*** RECORD SET ***

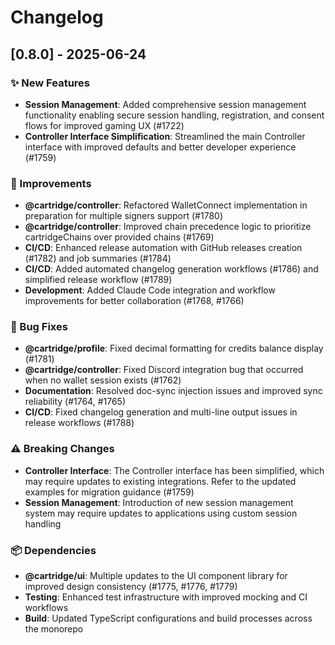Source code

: # Changelog

## [0.8.0] - 2025-06-24

### ✨ New Features
- **Session Management**: Added comprehensive session management functionality enabling secure session handling, registration, and consent flows for improved gaming UX (#1722)
- **Controller Interface Simplification**: Streamlined the main Controller interface with improved defaults and better developer experience (#1759)

### 🚀 Improvements  
- **@cartridge/controller**: Refactored WalletConnect implementation in preparation for multiple signers support (#1780)
- **@cartridge/controller**: Improved chain precedence logic to prioritize cartridgeChains over provided chains (#1769)
- **CI/CD**: Enhanced release automation with GitHub releases creation (#1782) and job summaries (#1784)
- **CI/CD**: Added automated changelog generation workflows (#1786) and simplified release workflow (#1789)
- **Development**: Added Claude Code integration and workflow improvements for better collaboration (#1768, #1766)

### 🐛 Bug Fixes
- **@cartridge/profile**: Fixed decimal formatting for credits balance display (#1781)
- **@cartridge/controller**: Fixed Discord integration bug that occurred when no wallet session exists (#1762)
- **Documentation**: Resolved doc-sync injection issues and improved sync reliability (#1764, #1765)
- **CI/CD**: Fixed changelog generation and multi-line output issues in release workflows (#1788)

### ⚠️ Breaking Changes
- **Controller Interface**: The Controller interface has been simplified, which may require updates to existing integrations. Refer to the updated examples for migration guidance (#1759)
- **Session Management**: Introduction of new session management system may require updates to applications using custom session handling

### 📦 Dependencies
- **@cartridge/ui**: Multiple updates to the UI component library for improved design consistency (#1775, #1776, #1779)
- **Testing**: Enhanced test infrastructure with improved mocking and CI workflows
- **Build**: Updated TypeScript configurations and build processes across the monorepo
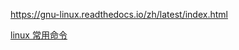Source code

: https://gnu-linux.readthedocs.io/zh/latest/index.html

[linux 常用命令](https://gnu-linux.readthedocs.io/zh/latest/TOC/Chapter01.html)

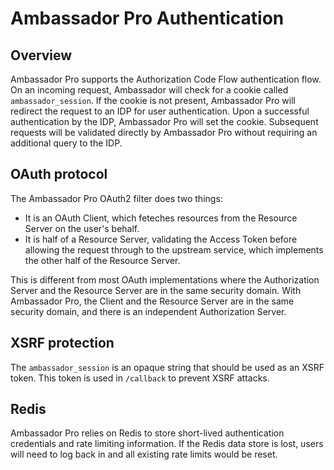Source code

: # Ambassador Pro Authentication

## Overview

Ambassador Pro supports the Authorization Code Flow authentication flow. On an incoming request, Ambassador will check for a cookie called `ambassador_session`. If the cookie is not present, Ambassador Pro will redirect the request to an IDP for user authentication. Upon a successful authentication by the IDP, Ambassador Pro will set the cookie. Subsequent requests will be validated directly by Ambassador Pro without requiring an additional query to the IDP.

## OAuth protocol

The Ambassador Pro OAuth2 filter does two things:

* It is an OAuth Client, which feteches resources from the Resource Server on the user's behalf.
* It is half of a Resource Server, validating the Access Token before allowing the request through to the upstream service, which implements the other half of the Resource Server.

This is different from most OAuth implementations where the Authorization Server and the Resource Server are in the same security domain. With Ambassador Pro, the Client and the Resource Server are in the same security domain, and there is an independent Authorization Server.

## XSRF protection

The `ambassador_session` is an opaque string that should be used as an XSRF token. This token is used in `/callback` to prevent XSRF attacks.

## Redis

Ambassador Pro relies on Redis to store short-lived authentication credentials and rate limiting information. If the Redis data store is lost, users will need to log back in and all existing rate limits would be reset.
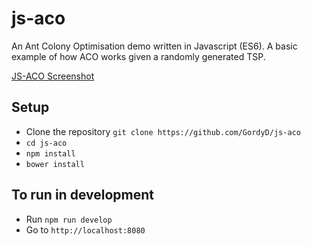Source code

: # js-aco

An Ant Colony Optimisation demo written in Javascript (ES6). A basic example of how ACO works given a randomly generated TSP.

[JS-ACO Screenshot](http://i.imgur.com/cYYpZtD.png)

## Setup

 - Clone the repository `git clone https://github.com/GordyD/js-aco`
 - `cd js-aco`
 - `npm install`
 - `bower install`

## To run in development

 - Run `npm run develop`
 - Go to `http://localhost:8080`
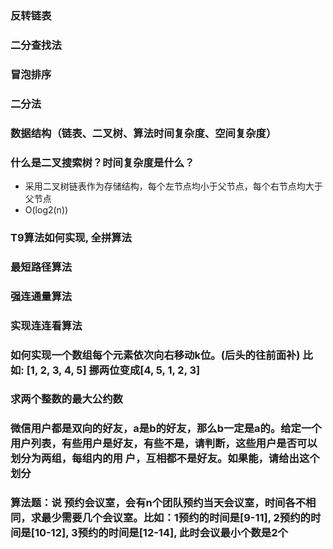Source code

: ### 反转链表

### 二分查找法

### 冒泡排序

### 二分法

### 数据结构（链表、二叉树、算法时间复杂度、空间复杂度）

### 什么是二叉搜索树？时间复杂度是什么？
- 采用二叉树链表作为存储结构，每个左节点均小于父节点，每个右节点均大于父节点
- O(log2(n))

### T9算法如何实现, 全拼算法

### 最短路径算法

### 强连通量算法

### 实现连连看算法

### 如何实现一个数组每个元素依次向右移动k位。(后头的往前面补) 比如: [1, 2, 3, 4, 5] 挪两位变成[4, 5, 1, 2, 3]

### 求两个整数的最大公约数

### 微信用户都是双向的好友，a是b的好友，那么b一定是a的。给定一个用户列表，有些用户是好友，有些不是，请判断，这些用户是否可以划分为两组，每组内的用 户，互相都不是好友。如果能，请给出这个划分

### 算法题：说 预约会议室，会有n个团队预约当天会议室，时间各不相同，求最少需要几个会议室。比如：1预约的时间是[9-11], 2预约的时间是[10-12], 3预约的时间是[12-14], 此时会议最小个数是2个
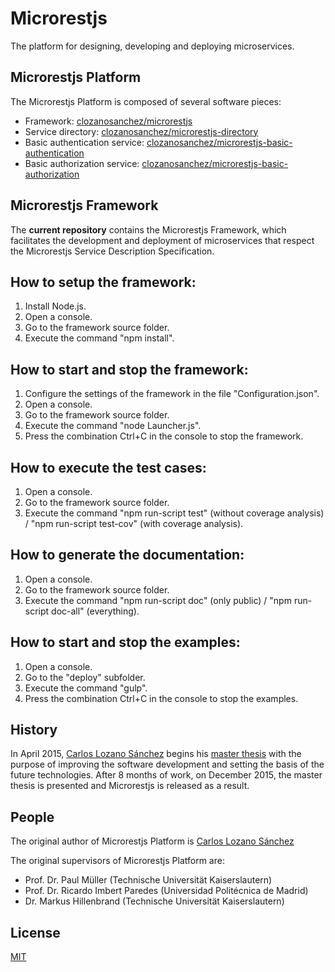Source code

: # Microrestjs
The platform for designing, developing and deploying microservices.

## Microrestjs Platform
The Microrestjs Platform is composed of several software pieces:
  * Framework: [clozanosanchez/microrestjs](https://github.com/clozanosanchez/microrestjs)
  * Service directory: [clozanosanchez/microrestjs-directory](https://github.com/clozanosanchez/microrestjs-directory)
  * Basic authentication service: [clozanosanchez/microrestjs-basic-authentication](https://github.com/clozanosanchez/microrestjs-basic-authentication)
  * Basic authorization service: [clozanosanchez/microrestjs-basic-authorization](https://github.com/clozanosanchez/microrestjs-basic-authorization)

## Microrestjs Framework
The **current repository** contains the Microrestjs Framework, which facilitates the development and deployment of microservices that respect the Microrestjs Service Description Specification.

## How to setup the framework:
1. Install Node.js.
2. Open a console.
3. Go to the framework source folder.
4. Execute the command "npm install".

## How to start and stop the framework:
1. Configure the settings of the framework in the file "Configuration.json".
2. Open a console.
3. Go to the framework source folder.
4. Execute the command "node Launcher.js". 
5. Press the combination Ctrl+C in the console to stop the framework.

## How to execute the test cases:
1. Open a console.
2. Go to the framework source folder.
3. Execute the command "npm run-script test" (without coverage analysis) / "npm run-script test-cov" (with coverage analysis).

## How to generate the documentation:
1. Open a console.
2. Go to the framework source folder.
3. Execute the command "npm run-script doc" (only public) / "npm run-script doc-all" (everything).

## How to start and stop the examples:
1. Open a console.
2. Go to the "deploy" subfolder.
3. Execute the command "gulp".
4. Press the combination Ctrl+C in the console to stop the examples.

## History
In April 2015, [Carlos Lozano Sánchez](https://github.com/clozanosanchez) begins his [master thesis](docs/thesis) with the purpose of improving the software development and setting the basis of the future technologies. After 8 months of work, on December 2015, the master thesis is presented and Microrestjs is released as a result.

## People
The original author of Microrestjs Platform is [Carlos Lozano Sánchez](https://github.com/clozanosanchez) 

The original supervisors of Microrestjs Platform are:
  * Prof. Dr. Paul Müller (Technische Universität Kaiserslautern)
  * Prof. Dr. Ricardo Imbert Paredes (Universidad Politécnica de Madrid)
  * Dr. Markus Hillenbrand (Technische Universität Kaiserslautern)

## License
[MIT](LICENSE)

*** End of RECORD SET ***

▸ TASK DIRECTIONS
Extract all the data above exactly, excluding every picture.

▸ PROBLEM SOLUTION
Source code

: # Changelog

## [0.8.0] - 2025-06-24

### ✨ New Features
- **Session Management**: Added comprehensive session management functionality enabling secure session handling, registration, and consent flows for improved gaming UX (#1722)
- **Controller Interface Simplification**: Streamlined the main Controller interface with improved defaults and better developer experience (#1759)

### 🚀 Improvements  
- **@cartridge/controller**: Refactored WalletConnect implementation in preparation for multiple signers support (#1780)
- **@cartridge/controller**: Improved chain precedence logic to prioritize cartridgeChains over provided chains (#1769)
- **CI/CD**: Enhanced release automation with GitHub releases creation (#1782) and job summaries (#1784)
- **CI/CD**: Added automated changelog generation workflows (#1786) and simplified release workflow (#1789)
- **Development**: Added Claude Code integration and workflow improvements for better collaboration (#1768, #1766)

### 🐛 Bug Fixes
- **@cartridge/profile**: Fixed decimal formatting for credits balance display (#1781)
- **@cartridge/controller**: Fixed Discord integration bug that occurred when no wallet session exists (#1762)
- **Documentation**: Resolved doc-sync injection issues and improved sync reliability (#1764, #1765)
- **CI/CD**: Fixed changelog generation and multi-line output issues in release workflows (#1788)

### ⚠️ Breaking Changes
- **Controller Interface**: The Controller interface has been simplified, which may require updates to existing integrations. Refer to the updated examples for migration guidance (#1759)
- **Session Management**: Introduction of new session management system may require updates to applications using custom session handling

### 📦 Dependencies
- **@cartridge/ui**: Multiple updates to the UI component library for improved design consistency (#1775, #1776, #1779)
- **Testing**: Enhanced test infrastructure with improved mocking and CI workflows
- **Build**: Updated TypeScript configurations and build processes across the monorepo
Source code

: https://gnu-linux.readthedocs.io/zh/latest/index.html

[linux 常用命令](https://gnu-linux.readthedocs.io/zh/latest/TOC/Chapter01.html)

Source code

: # Ambassador Pro Authentication

## Overview

Ambassador Pro supports the Authorization Code Flow authentication flow. On an incoming request, Ambassador will check for a cookie called `ambassador_session`. If the cookie is not present, Ambassador Pro will redirect the request to an IDP for user authentication. Upon a successful authentication by the IDP, Ambassador Pro will set the cookie. Subsequent requests will be validated directly by Ambassador Pro without requiring an additional query to the IDP.

## OAuth protocol

The Ambassador Pro OAuth2 filter does two things:

* It is an OAuth Client, which feteches resources from the Resource Server on the user's behalf.
* It is half of a Resource Server, validating the Access Token before allowing the request through to the upstream service, which implements the other half of the Resource Server.

This is different from most OAuth implementations where the Authorization Server and the Resource Server are in the same security domain. With Ambassador Pro, the Client and the Resource Server are in the same security domain, and there is an independent Authorization Server.

## XSRF protection

The `ambassador_session` is an opaque string that should be used as an XSRF token. This token is used in `/callback` to prevent XSRF attacks.

## Redis

Ambassador Pro relies on Redis to store short-lived authentication credentials and rate limiting information. If the Redis data store is lost, users will need to log back in and all existing rate limits would be reset.
Source code

: # js-aco

An Ant Colony Optimisation demo written in Javascript (ES6). A basic example of how ACO works given a randomly generated TSP.

[JS-ACO Screenshot](http://i.imgur.com/cYYpZtD.png)

## Setup

 - Clone the repository `git clone https://github.com/GordyD/js-aco`
 - `cd js-aco`
 - `npm install`
 - `bower install`

## To run in development

 - Run `npm run develop`
 - Go to `http://localhost:8080`
Source code

: ### 反转链表

### 二分查找法

### 冒泡排序

### 二分法

### 数据结构（链表、二叉树、算法时间复杂度、空间复杂度）

### 什么是二叉搜索树？时间复杂度是什么？
- 采用二叉树链表作为存储结构，每个左节点均小于父节点，每个右节点均大于父节点
- O(log2(n))

### T9算法如何实现, 全拼算法

### 最短路径算法

### 强连通量算法

### 实现连连看算法

### 如何实现一个数组每个元素依次向右移动k位。(后头的往前面补) 比如: [1, 2, 3, 4, 5] 挪两位变成[4, 5, 1, 2, 3]

### 求两个整数的最大公约数

### 微信用户都是双向的好友，a是b的好友，那么b一定是a的。给定一个用户列表，有些用户是好友，有些不是，请判断，这些用户是否可以划分为两组，每组内的用 户，互相都不是好友。如果能，请给出这个划分

### 算法题：说 预约会议室，会有n个团队预约当天会议室，时间各不相同，求最少需要几个会议室。比如：1预约的时间是[9-11], 2预约的时间是[10-12], 3预约的时间是[12-14], 此时会议最小个数是2个
Source code

: # Microrestjs
The platform for designing, developing and deploying microservices.

## Microrestjs Platform
The Microrestjs Platform is composed of several software pieces:
  * Framework: [clozanosanchez/microrestjs](https://github.com/clozanosanchez/microrestjs)
  * Service directory: [clozanosanchez/microrestjs-directory](https://github.com/clozanosanchez/microrestjs-directory)
  * Basic authentication service: [clozanosanchez/microrestjs-basic-authentication](https://github.com/clozanosanchez/microrestjs-basic-authentication)
  * Basic authorization service: [clozanosanchez/microrestjs-basic-authorization](https://github.com/clozanosanchez/microrestjs-basic-authorization)

## Microrestjs Framework
The **current repository** contains the Microrestjs Framework, which facilitates the development and deployment of microservices that respect the Microrestjs Service Description Specification.

## How to setup the framework:
1. Install Node.js.
2. Open a console.
3. Go to the framework source folder.
4. Execute the command "npm install".

## How to start and stop the framework:
1. Configure the settings of the framework in the file "Configuration.json".
2. Open a console.
3. Go to the framework source folder.
4. Execute the command "node Launcher.js". 
5. Press the combination Ctrl+C in the console to stop the framework.

## How to execute the test cases:
1. Open a console.
2. Go to the framework source folder.
3. Execute the command "npm run-script test" (without coverage analysis) / "npm run-script test-cov" (with coverage analysis).

## How to generate the documentation:
1. Open a console.
2. Go to the framework source folder.
3. Execute the command "npm run-script doc" (only public) / "npm run-script doc-all" (everything).

## How to start and stop the examples:
1. Open a console.
2. Go to the "deploy" subfolder.
3. Execute the command "gulp".
4. Press the combination Ctrl+C in the console to stop the examples.

## History
In April 2015, [Carlos Lozano Sánchez](https://github.com/clozanosanchez) begins his [master thesis](docs/thesis) with the purpose of improving the software development and setting the basis of the future technologies. After 8 months of work, on December 2015, the master thesis is presented and Microrestjs is released as a result.

## People
The original author of Microrestjs Platform is [Carlos Lozano Sánchez](https://github.com/clozanosanchez) 

The original supervisors of Microrestjs Platform are:
  * Prof. Dr. Paul Müller (Technische Universität Kaiserslautern)
  * Prof. Dr. Ricardo Imbert Paredes (Universidad Politécnica de Madrid)
  * Dr. Markus Hillenbrand (Technische Universität Kaiserslautern)

## License
[MIT](LICENSE)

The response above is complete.